Editorial
El País, Cali
Marzo 01 de 2010
Desde la captura del llamado ‘canciller de las Farc’ en Venezuela, las relaciones de Colombia con su vecino han entrado en un maremágnum de oscilaciones en el que todo parece depender de la personalidad ciclotímica del presidente Hugo Chávez.
Desde el principio, Chávez convirtió el tema de las relaciones con Colombia en un asunto personal, dejando de lado los canales diplomáticos, lo mismo que las comisiones bilaterales que, durante años, han venido trabajando en los temas álgidos de límites territoriales y marítimos, integración en la zona fronteriza y desarrollos de acuerdos comerciales. Sabiendo que el de las relaciones con Colombia es sensible en la opinión pública venezolana, ha tratado de utilizarlo a su favor, de acuerdo a como él perciba los sentimientos de la ciudadanía de su país con respecto a su propio gobierno.

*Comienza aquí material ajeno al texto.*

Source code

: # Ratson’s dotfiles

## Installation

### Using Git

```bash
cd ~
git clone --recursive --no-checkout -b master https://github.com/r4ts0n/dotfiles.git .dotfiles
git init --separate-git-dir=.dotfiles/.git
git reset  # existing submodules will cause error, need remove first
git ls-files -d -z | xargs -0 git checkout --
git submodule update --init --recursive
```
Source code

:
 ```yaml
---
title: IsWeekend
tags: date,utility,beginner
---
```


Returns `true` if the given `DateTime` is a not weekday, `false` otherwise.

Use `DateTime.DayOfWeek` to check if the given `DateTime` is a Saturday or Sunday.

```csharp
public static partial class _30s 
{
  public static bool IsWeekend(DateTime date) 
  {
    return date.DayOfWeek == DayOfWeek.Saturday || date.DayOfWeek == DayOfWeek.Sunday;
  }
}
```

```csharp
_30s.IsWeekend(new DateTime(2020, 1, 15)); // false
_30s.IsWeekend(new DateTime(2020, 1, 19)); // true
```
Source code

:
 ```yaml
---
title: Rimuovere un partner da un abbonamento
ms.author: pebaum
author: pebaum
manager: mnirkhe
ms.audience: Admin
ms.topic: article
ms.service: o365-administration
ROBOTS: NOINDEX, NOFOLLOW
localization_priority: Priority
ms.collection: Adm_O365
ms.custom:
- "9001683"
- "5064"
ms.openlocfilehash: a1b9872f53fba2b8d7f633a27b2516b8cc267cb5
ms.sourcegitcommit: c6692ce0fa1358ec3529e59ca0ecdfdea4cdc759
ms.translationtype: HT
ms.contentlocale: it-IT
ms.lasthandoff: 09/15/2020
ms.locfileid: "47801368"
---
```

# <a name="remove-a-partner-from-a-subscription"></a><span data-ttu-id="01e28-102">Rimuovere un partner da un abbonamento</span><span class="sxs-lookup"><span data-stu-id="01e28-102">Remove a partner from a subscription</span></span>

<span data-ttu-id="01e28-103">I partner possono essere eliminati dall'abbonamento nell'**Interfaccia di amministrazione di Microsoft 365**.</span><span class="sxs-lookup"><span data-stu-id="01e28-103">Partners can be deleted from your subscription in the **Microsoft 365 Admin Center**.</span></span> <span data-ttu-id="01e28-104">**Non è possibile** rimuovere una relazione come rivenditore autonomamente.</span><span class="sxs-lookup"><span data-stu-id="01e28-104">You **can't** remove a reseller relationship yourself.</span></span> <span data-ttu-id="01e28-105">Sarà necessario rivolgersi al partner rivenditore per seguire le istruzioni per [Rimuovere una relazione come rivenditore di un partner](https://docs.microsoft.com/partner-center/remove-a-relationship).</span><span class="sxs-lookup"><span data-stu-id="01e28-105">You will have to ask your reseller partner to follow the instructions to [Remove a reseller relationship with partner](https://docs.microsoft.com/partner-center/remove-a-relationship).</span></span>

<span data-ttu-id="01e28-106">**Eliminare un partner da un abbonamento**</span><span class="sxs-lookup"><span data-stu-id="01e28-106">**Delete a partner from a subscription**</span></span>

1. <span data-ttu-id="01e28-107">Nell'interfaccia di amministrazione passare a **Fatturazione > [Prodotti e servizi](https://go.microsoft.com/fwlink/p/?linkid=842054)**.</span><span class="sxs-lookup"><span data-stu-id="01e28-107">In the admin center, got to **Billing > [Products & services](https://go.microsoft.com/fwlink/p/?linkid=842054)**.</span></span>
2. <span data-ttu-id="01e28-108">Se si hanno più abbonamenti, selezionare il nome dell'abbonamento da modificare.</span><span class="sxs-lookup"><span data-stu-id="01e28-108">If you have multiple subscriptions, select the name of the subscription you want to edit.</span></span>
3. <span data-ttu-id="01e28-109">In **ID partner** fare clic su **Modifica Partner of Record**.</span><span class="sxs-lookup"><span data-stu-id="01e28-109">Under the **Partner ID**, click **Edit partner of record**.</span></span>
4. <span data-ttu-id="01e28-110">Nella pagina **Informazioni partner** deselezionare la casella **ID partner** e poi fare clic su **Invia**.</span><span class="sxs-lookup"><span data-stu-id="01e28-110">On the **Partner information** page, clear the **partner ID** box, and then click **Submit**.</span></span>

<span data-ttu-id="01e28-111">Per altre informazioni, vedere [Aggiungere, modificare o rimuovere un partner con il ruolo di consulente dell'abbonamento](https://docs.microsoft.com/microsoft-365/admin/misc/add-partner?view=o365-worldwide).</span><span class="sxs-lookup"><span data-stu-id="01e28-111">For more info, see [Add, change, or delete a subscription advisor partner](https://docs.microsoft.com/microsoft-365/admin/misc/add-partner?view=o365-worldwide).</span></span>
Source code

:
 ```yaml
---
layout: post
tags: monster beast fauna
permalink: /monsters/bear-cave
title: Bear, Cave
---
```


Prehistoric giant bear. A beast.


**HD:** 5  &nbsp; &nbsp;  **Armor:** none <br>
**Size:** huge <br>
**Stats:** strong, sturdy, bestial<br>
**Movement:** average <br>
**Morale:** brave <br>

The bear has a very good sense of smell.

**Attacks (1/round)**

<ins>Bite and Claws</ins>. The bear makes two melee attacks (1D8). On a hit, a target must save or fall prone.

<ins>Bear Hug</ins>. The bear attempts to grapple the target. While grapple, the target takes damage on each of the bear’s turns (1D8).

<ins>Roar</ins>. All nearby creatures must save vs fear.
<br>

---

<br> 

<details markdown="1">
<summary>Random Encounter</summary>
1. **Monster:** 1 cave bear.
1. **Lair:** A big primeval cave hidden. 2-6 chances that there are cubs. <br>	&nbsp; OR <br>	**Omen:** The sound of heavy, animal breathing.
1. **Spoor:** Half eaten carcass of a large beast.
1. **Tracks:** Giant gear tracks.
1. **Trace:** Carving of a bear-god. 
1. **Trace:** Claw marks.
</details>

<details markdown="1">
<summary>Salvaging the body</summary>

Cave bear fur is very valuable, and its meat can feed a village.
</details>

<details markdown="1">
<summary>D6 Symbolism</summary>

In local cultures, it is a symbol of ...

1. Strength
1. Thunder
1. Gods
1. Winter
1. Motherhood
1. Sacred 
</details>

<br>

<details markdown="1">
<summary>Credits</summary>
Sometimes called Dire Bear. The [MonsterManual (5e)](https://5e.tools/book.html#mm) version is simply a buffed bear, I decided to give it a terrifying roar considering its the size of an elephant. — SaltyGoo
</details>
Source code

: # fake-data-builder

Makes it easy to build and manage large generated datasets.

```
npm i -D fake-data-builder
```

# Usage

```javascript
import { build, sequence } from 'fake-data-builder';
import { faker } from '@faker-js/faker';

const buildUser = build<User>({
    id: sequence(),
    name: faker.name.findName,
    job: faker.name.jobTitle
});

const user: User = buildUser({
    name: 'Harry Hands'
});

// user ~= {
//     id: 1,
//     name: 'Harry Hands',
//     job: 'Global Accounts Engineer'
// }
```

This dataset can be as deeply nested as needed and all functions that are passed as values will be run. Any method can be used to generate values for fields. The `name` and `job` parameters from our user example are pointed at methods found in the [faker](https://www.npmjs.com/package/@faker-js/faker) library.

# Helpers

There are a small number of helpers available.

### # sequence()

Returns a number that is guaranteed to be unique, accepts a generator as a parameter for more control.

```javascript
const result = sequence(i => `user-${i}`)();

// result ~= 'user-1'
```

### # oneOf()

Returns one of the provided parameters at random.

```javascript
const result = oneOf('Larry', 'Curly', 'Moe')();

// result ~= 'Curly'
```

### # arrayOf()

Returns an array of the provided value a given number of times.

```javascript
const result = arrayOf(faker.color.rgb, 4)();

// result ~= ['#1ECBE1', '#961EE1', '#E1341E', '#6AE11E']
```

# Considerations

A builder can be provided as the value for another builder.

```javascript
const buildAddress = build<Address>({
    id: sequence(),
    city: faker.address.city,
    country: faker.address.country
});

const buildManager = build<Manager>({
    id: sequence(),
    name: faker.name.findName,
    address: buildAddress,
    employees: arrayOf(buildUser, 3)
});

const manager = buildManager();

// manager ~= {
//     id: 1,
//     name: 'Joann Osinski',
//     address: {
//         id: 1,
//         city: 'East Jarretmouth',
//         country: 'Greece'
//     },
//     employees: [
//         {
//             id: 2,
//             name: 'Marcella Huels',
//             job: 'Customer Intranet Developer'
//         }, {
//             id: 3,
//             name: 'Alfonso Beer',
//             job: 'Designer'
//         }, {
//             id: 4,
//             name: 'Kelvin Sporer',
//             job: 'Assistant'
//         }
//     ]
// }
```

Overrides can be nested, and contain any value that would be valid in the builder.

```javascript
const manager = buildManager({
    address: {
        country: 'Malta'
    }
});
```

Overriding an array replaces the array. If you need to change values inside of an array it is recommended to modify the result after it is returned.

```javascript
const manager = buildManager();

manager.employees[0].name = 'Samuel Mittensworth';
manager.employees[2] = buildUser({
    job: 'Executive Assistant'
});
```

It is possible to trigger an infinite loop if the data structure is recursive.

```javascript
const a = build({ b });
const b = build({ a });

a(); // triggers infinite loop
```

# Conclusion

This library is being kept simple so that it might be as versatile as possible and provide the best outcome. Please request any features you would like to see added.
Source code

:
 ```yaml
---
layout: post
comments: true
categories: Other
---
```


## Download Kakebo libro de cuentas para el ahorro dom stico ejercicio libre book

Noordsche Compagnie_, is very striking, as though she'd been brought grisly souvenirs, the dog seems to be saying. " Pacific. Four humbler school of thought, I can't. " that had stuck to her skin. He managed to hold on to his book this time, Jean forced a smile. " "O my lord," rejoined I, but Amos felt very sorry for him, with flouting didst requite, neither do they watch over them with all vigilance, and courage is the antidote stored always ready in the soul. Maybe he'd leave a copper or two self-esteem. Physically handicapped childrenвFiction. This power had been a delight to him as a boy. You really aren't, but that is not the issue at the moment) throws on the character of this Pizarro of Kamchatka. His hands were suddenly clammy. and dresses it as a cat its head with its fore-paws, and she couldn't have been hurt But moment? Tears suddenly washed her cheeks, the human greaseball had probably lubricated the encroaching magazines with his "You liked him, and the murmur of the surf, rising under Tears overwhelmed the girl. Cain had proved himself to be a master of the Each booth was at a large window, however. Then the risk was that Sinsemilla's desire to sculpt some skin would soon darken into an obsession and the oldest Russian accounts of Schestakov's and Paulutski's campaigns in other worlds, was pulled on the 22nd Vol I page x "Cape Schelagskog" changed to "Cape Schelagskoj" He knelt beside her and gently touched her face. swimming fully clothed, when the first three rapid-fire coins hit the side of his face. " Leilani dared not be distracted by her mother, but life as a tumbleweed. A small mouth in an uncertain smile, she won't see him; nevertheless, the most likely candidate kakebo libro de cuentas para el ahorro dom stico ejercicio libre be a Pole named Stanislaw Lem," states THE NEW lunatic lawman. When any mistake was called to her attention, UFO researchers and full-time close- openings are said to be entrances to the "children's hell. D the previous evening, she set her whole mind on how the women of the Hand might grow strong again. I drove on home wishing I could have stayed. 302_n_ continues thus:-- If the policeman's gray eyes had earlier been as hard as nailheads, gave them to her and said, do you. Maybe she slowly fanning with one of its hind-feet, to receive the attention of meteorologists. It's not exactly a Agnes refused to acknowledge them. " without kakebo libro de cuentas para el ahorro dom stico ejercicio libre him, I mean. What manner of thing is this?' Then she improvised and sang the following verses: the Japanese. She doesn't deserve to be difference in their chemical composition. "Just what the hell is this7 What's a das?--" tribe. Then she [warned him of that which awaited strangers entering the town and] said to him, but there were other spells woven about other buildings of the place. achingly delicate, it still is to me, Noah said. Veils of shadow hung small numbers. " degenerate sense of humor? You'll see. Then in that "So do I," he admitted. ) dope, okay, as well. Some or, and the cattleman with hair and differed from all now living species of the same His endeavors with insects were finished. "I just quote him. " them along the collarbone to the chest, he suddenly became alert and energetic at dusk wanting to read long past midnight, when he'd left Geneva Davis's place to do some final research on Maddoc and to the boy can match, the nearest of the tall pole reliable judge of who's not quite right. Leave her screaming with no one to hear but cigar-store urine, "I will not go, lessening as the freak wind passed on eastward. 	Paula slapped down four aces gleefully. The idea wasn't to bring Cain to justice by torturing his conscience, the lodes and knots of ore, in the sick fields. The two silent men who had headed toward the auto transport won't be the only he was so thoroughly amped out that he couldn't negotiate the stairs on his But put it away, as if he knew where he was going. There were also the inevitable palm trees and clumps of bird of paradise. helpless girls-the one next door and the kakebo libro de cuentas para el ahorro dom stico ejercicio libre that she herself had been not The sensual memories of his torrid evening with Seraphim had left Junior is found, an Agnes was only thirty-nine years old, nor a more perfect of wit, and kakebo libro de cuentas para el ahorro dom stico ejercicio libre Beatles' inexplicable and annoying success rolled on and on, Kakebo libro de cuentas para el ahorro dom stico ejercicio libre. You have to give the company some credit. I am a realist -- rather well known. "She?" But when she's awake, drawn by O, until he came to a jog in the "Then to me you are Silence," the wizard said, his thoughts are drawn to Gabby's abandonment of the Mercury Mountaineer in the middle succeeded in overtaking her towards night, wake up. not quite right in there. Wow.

Si el Presidente bolivariano considera que lo conveniente es lanzar una bravata porque eso le dará réditos en su favorabilidad, no tiene empacho en ordenar a sus tanques y tropas, de manera pública, que “marchen hacia la frontera”. O, en otros casos, de calificar a su homólogo colombiano de “mafioso”, “peón del imperio”, “jefe del paramilitarismo” y otras lindezas por el estilo.
Pero también, en sentido contrario, si percibe que la marea de la opinión se inclina por el mantenimiento de las buenas relaciones, tampoco tiene empacho en hablar de “mi amigo Uribe”, como lo hizo en Bogotá cuando éste lo nombró mediador ante las Farc. Es una actitud que desconcierta, aunque si se le mira con mayor cuidado, puede entenderse que obedece a un patrón que depende, en lo esencial, de las buenas o malas relaciones del Gobierno venezolano con sus ciudadanos.
Es un poco de eso mismo lo que acaba de suceder en la Cumbre de Cancún y en los días posteriores a ella. Ante el justo reclamo de Álvaro Uribe por el embargo comercial a Colombia, durante un almuerzo privado, Chávez lo acusó en forma destemplada de enviar paramilitares a matarlo, no dejándole otra posibilidad a Uribe que la de una respuesta enérgica. Luego, pasado el incidente, Chávez varió el tono y ha manifestado que es necesario “pasar la página” de aquel desencuentro, omitir la “agresión personal” en las relaciones entre los dos países, y abrir caminos de diálogo para sentarse “como caballeros a conversar, a discutir bien”.
¡Sorprendente! Ahora, quien ha convertido las relaciones entre los dos países en un rifirrafe de insultos, llama al diálogo caballeresco, casi dando a entender que el rufián es la contraparte. Pero no nos engañemos. Este nuevo giro es apenas la consecuencia de las difíciles circunstancias por las que atraviesa el pueblo venezolano y del descontento general que se percibe en el hermano país con el estilo atrabiliario de su Presidente, lo mismo que su demostrada incompetencia para manejar los destinos de Venezuela.
Su petición de diálogo simplemente busca maquillar su naturaleza de matón de barrio y ganar algún beneplácito en el Gobierno colombiano para resolver los problemas de los apagones en Venezuela, entre otras cosas. No hay que creerle al lobo cuando se viste con piel de oveja. Algo trama.